*Data for processing*.
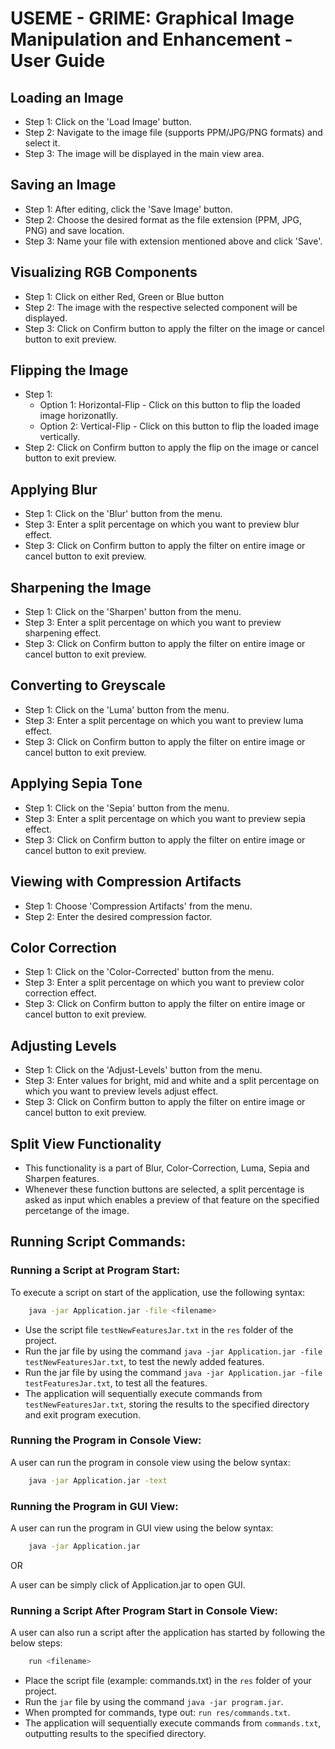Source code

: # USEME - GRIME: Graphical Image Manipulation and Enhancement - User Guide

## Loading an Image
  - Step 1: Click on the 'Load Image' button.
  - Step 2: Navigate to the image file (supports PPM/JPG/PNG formats) and select it.
  - Step 3: The image will be displayed in the main view area.


## Saving an Image
  - Step 1: After editing, click the 'Save Image' button.
  - Step 2: Choose the desired format as the file extension (PPM, JPG, PNG) and save location.
  - Step 3: Name your file with extension mentioned above and click 'Save'.


## Visualizing RGB Components
  - Step 1: Click on either Red, Green or Blue button
  - Step 2: The image with the respective selected component will be displayed.
  - Step 3: Click on Confirm button to apply the filter on the image or cancel button to exit preview.


## Flipping the Image
  - Step 1:
    - Option 1: Horizontal-Flip - Click on this button to flip the loaded image horizonatlly.
    - Option 2: Vertical-Flip - Click on this button to flip the loaded image vertically.
  - Step 2: Click on Confirm button to apply the flip on the image or cancel button to exit preview.


## Applying Blur
  - Step 1: Click on the 'Blur' button from the menu.
  - Step 3: Enter a split percentage on which you want to preview blur effect.
  - Step 3: Click on Confirm button to apply the filter on entire image or cancel button to exit preview.


## Sharpening the Image
  - Step 1: Click on the 'Sharpen' button from the menu.
  - Step 3: Enter a split percentage on which you want to preview sharpening effect.
  - Step 3: Click on Confirm button to apply the filter on entire image or cancel button to exit preview.


## Converting to Greyscale
  - Step 1: Click on the 'Luma' button from the menu.
  - Step 3: Enter a split percentage on which you want to preview luma effect.
  - Step 3: Click on Confirm button to apply the filter on entire image or cancel button to exit preview.


## Applying Sepia Tone
  - Step 1: Click on the 'Sepia' button from the menu.
  - Step 3: Enter a split percentage on which you want to preview sepia effect.
  - Step 3: Click on Confirm button to apply the filter on entire image or cancel button to exit preview.


## Viewing with Compression Artifacts
  - Step 1: Choose 'Compression Artifacts' from the menu.
  - Step 2: Enter the desired compression factor.


## Color Correction
  - Step 1: Click on the 'Color-Corrected' button from the menu.
  - Step 3: Enter a split percentage on which you want to preview color correction effect.
  - Step 3: Click on Confirm button to apply the filter on entire image or cancel button to exit preview.


## Adjusting Levels
  - Step 1: Click on the 'Adjust-Levels' button from the menu.
  - Step 3: Enter values for bright, mid and white and a split percentage on which you want to preview levels adjust effect.
  - Step 3: Click on Confirm button to apply the filter on entire image or cancel button to exit preview.


## Split View Functionality
  - This functionality is a part of Blur, Color-Correction, Luma, Sepia and Sharpen features.
  - Whenever these function buttons are selected, a split percentage is asked as input which enables a preview of that feature on the specified percetange of the image.

## Running Script Commands:

### Running a Script at Program Start:
To execute a script on start of the application, use the following syntax:
```bash
    java -jar Application.jar -file <filename>
```
- Use the script file `testNewFeaturesJar.txt` in the `res` folder of the project.
- Run the jar file by using the command `java -jar Application.jar -file testNewFeaturesJar.txt`, to test the newly added features.
- Run the jar file by using the command `java -jar Application.jar -file testFeaturesJar.txt`, to test all the features.
- The application will sequentially execute commands from `testNewFeaturesJar.txt`, storing the results to the specified directory and exit program execution.

### Running the Program in Console View:
A user can run the program in console view using the below syntax:

```bash
    java -jar Application.jar -text
```

### Running the Program in GUI View:
A user can run the program in GUI view using the below syntax:

```bash
    java -jar Application.jar
```

OR

A user can be simply click of Application.jar to open GUI.

### Running a Script After Program Start in Console View:
A user can also run a script after the application has started by following the below steps:

```bash
    run <filename>
```

- Place the script file (example: commands.txt) in the `res` folder of your project.
- Run the `jar` file by using the command `java -jar program.jar`.
- When prompted for commands, type out: `run res/commands.txt`.
- The application will sequentially execute commands from `commands.txt`, outputting results to the specified directory.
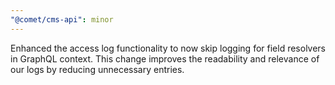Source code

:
 ```yaml
---
"@comet/cms-api": minor
---
```


Enhanced the access log functionality to now skip logging for field resolvers in GraphQL context. This change improves the readability and relevance of our logs by reducing unnecessary entries.
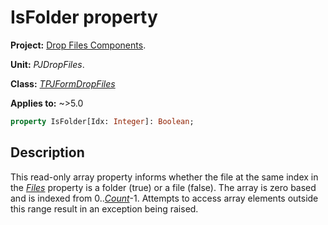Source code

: # IsFolder property

**Project:** [Drop Files Components](../API.md).

**Unit:** _PJDropFiles_.

**Class:** _[TPJFormDropFiles](./TPJFormDropFiles.md)_

**Applies to:** ~>5.0

```pascal
property IsFolder[Idx: Integer]: Boolean;
```

## Description

This read-only array property informs whether the file at the same index in the _[Files](./TPJFormDropFiles-Files.md)_ property is a folder (true) or a file (false). The array is zero based and is indexed from 0.._[Count](./TPJFormDropFiles-Count.md)_-1. Attempts to access array elements outside this range result in an exception being raised.
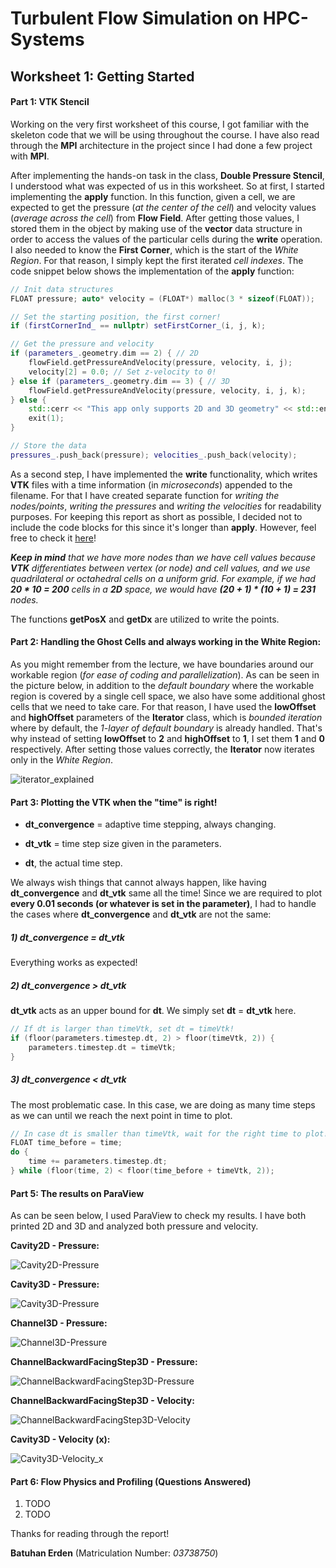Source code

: # Turbulent Flow Simulation on HPC-Systems

## Worksheet 1: Getting Started

#### Part 1: VTK Stencil

Working on the very first worksheet of this course, I got familiar with the skeleton code that we will be using throughout the course. I have also read through the **MPI** architecture in the project since I had done a few project with **MPI**.

After implementing the hands-on task in the class, **Double Pressure Stencil**, I understood what was expected of us in this worksheet. So at first, I started implementing the **apply** function. In this function, given a cell, we are expected to get the pressure (_at the center of the cell_) and velocity values (_average across the cell_) from **Flow Field**. After getting those values, I stored them in the object by making use of the **vector** data structure in order to access the values of the particular cells during the **write** operation. I also needed to know the **First Corner**, which is the start of the _White Region_. For that reason, I simply kept the first iterated _cell indexes_. The code snippet below shows the implementation of the **apply** function:

```cpp
// Init data structures
FLOAT pressure; auto* velocity = (FLOAT*) malloc(3 * sizeof(FLOAT));

// Set the starting position, the first corner!
if (firstCornerInd_ == nullptr) setFirstCorner_(i, j, k);

// Get the pressure and velocity
if (parameters_.geometry.dim == 2) { // 2D
    flowField.getPressureAndVelocity(pressure, velocity, i, j);
    velocity[2] = 0.0; // Set z-velocity to 0!
} else if (parameters_.geometry.dim == 3) { // 3D
    flowField.getPressureAndVelocity(pressure, velocity, i, j, k);
} else {
    std::cerr << "This app only supports 2D and 3D geometry" << std::endl;
    exit(1);
}

// Store the data
pressures_.push_back(pressure); velocities_.push_back(velocity);
```

As a second step, I have implemented the **write** functionality, which writes **VTK** files with a time information (in _microseconds_) appended to the filename. For that I have created separate function for _writing the nodes/points_, _writing the pressures_ and _writing the velocities_ for readability purposes. For keeping this report as short as possible, I decided not to include the code blocks for this since it's longer than **apply**. However, feel free to check it [here](https://gitlab.lrz.de/erdenbatuhan/hpc_turbulence_code_skeleton/-/blob/2472ab6961f6aef8f54b57d85470a64ac32e2f03/Source/Stencils/VTKStencil.cpp)! 

_**Keep in mind** that we have more nodes than we have cell values because **VTK** differentiates between vertex (or node) and cell values, and we use quadrilateral or octahedral cells on a uniform grid. For example, if we had **20 * 10 = 200** cells in a **2D** space, we would have **(20 + 1) * (10 + 1) = 231** nodes._ 

The functions **getPosX** and **getDx** are utilized to write the points.

#### Part 2: Handling the Ghost Cells and always working in the White Region:

As you might remember from the lecture, we have boundaries around our workable region (_for ease of coding and parallelization_). As can be seen in the picture below, in addition to the _default boundary_ where the workable region is covered by a single cell space, we also have some additional ghost cells that we need to take care. For that reason, I have used the **lowOffset** and **highOffset** parameters of the **Iterator** class, which is _bounded iteration_ where by default, the _1-layer of default boundary_ is already handled. That's why instead of setting **lowOffset** to **2** and **highOffset** to **1**, I set them **1** and **0** respectively. After setting those values correctly, the **Iterator** now iterates only in the _White Region_.

![iterator_explained](data/img/iterator_explained.png)

#### Part 3: Plotting the VTK when the "time" is right!

- **dt_convergence** = adaptive time stepping, always changing.

- **dt_vtk** = time step size given in the parameters.

- **dt**, the actual time step.

We always wish things that cannot always happen, like having **dt_convergence** and **dt_vtk** same all the time! Since we are required to plot **every 0.01 seconds (or whatever is set in the parameter)**, I had to handle the cases where **dt_convergence** and **dt_vtk** are not the same:

##### 1) dt_convergence = dt_vtk

Everything works as expected!

##### 2) dt_convergence > dt_vtk

**dt_vtk** acts as an upper bound for **dt**. We simply set **dt** = **dt_vtk** here.

```cpp
// If dt is larger than timeVtk, set dt = timeVtk!
if (floor(parameters.timestep.dt, 2) > floor(timeVtk, 2)) {
    parameters.timestep.dt = timeVtk;
}
```

##### 3) dt_convergence < dt_vtk

The most problematic case. In this case, we are doing as many time steps as we can until we reach the next point in time to plot.

```cpp
// In case dt is smaller than timeVtk, wait for the right time to plot!
FLOAT time_before = time;
do {
    time += parameters.timestep.dt;
} while (floor(time, 2) < floor(time_before + timeVtk, 2));
```

#### Part 5: The results on ParaView

As can be seen below, I used ParaView to check my results. I have both printed 2D and 3D and analyzed both pressure and velocity.

**Cavity2D - Pressure:**

![Cavity2D-Pressure](data/out/pressure/Cavity2D.png)

**Cavity3D - Pressure:**

![Cavity3D-Pressure](data/out/pressure/Cavity3D.png)

**Channel3D - Pressure:**

![Channel3D-Pressure](data/out/pressure/Channel3D.png)

**ChannelBackwardFacingStep3D - Pressure:**

![ChannelBackwardFacingStep3D-Pressure](data/out/pressure/ChannelBackwardFacingStep3D.png)

**ChannelBackwardFacingStep3D - Velocity:**

![ChannelBackwardFacingStep3D-Velocity](data/out/velocity/ChannelBackwardFacingStep3D.png)

**Cavity3D - Velocity (x):**

![Cavity3D-Velocity_x](data/out/velocity/Cavity3D_x.png)

#### Part 6: Flow Physics and Profiling (Questions Answered)

1. TODO
2. TODO







Thanks for reading through the report!



**Batuhan Erden** (Matriculation Number: _03738750_)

*What is required*. Reproduce the data above word for word from its first line through the line that holds "## Converting to Greyscale", both ends included; skip pictures.

*Result*.
Source code

: # USEME - GRIME: Graphical Image Manipulation and Enhancement - User Guide

## Loading an Image
  - Step 1: Click on the 'Load Image' button.
  - Step 2: Navigate to the image file (supports PPM/JPG/PNG formats) and select it.
  - Step 3: The image will be displayed in the main view area.


## Saving an Image
  - Step 1: After editing, click the 'Save Image' button.
  - Step 2: Choose the desired format as the file extension (PPM, JPG, PNG) and save location.
  - Step 3: Name your file with extension mentioned above and click 'Save'.


## Visualizing RGB Components
  - Step 1: Click on either Red, Green or Blue button
  - Step 2: The image with the respective selected component will be displayed.
  - Step 3: Click on Confirm button to apply the filter on the image or cancel button to exit preview.


## Flipping the Image
  - Step 1:
    - Option 1: Horizontal-Flip - Click on this button to flip the loaded image horizonatlly.
    - Option 2: Vertical-Flip - Click on this button to flip the loaded image vertically.
  - Step 2: Click on Confirm button to apply the flip on the image or cancel button to exit preview.


## Applying Blur
  - Step 1: Click on the 'Blur' button from the menu.
  - Step 3: Enter a split percentage on which you want to preview blur effect.
  - Step 3: Click on Confirm button to apply the filter on entire image or cancel button to exit preview.


## Sharpening the Image
  - Step 1: Click on the 'Sharpen' button from the menu.
  - Step 3: Enter a split percentage on which you want to preview sharpening effect.
  - Step 3: Click on Confirm button to apply the filter on entire image or cancel button to exit preview.


## Converting to Greyscale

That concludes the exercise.